*** Block opens ***

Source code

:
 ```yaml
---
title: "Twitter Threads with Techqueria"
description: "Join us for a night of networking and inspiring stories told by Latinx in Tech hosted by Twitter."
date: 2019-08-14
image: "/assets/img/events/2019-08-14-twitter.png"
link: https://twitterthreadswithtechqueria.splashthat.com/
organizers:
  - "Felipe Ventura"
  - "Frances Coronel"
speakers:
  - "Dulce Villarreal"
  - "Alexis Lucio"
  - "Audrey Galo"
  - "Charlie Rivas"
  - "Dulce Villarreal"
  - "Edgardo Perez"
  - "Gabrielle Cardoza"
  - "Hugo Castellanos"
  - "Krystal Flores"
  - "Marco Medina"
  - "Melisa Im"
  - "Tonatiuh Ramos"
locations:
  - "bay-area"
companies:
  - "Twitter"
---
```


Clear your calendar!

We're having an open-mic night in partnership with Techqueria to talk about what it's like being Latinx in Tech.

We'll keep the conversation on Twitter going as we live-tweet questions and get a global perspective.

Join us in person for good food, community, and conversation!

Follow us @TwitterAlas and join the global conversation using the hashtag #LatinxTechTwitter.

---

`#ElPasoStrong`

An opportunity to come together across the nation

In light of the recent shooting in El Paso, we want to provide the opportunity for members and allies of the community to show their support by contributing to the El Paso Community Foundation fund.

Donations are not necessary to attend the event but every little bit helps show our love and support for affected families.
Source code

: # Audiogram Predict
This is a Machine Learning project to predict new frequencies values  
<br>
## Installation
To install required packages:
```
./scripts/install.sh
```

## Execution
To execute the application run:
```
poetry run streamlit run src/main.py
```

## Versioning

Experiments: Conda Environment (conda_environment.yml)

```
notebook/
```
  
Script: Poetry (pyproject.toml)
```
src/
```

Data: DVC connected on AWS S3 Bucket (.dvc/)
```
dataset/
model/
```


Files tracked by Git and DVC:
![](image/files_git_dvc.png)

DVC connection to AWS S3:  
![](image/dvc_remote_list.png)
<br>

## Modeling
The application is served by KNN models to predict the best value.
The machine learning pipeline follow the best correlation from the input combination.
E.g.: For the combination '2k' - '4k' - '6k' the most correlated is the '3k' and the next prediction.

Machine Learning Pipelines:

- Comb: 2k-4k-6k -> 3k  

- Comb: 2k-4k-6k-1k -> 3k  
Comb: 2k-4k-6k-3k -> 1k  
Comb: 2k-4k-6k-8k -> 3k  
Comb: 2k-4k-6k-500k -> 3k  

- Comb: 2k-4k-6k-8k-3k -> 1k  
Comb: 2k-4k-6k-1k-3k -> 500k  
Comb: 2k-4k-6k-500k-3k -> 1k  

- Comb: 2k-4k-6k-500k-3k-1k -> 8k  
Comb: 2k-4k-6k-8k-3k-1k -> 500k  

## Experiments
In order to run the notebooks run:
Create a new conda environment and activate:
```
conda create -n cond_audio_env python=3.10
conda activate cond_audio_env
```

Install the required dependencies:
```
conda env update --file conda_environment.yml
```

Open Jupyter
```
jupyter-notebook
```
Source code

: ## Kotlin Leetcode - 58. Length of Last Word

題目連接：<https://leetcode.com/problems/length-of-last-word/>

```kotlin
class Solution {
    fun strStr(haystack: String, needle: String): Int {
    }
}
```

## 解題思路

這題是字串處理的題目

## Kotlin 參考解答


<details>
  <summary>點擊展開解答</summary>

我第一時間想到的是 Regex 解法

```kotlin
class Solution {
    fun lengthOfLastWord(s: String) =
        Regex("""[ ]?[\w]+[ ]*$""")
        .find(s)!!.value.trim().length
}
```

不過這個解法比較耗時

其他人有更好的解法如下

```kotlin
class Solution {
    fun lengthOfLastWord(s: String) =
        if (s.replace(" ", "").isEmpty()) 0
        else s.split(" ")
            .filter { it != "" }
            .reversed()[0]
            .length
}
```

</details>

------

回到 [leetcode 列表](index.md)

*** Block closes ***

## Your goal
List each line of the entries that holds the string "support".

## Result
In light of the recent shooting in El Paso, we want to provide the opportunity for members and allies of the community to show their support by contributing to the El Paso Community Foundation fund.
Donations are not necessary to attend the event but every little bit helps show our love and support for affected families.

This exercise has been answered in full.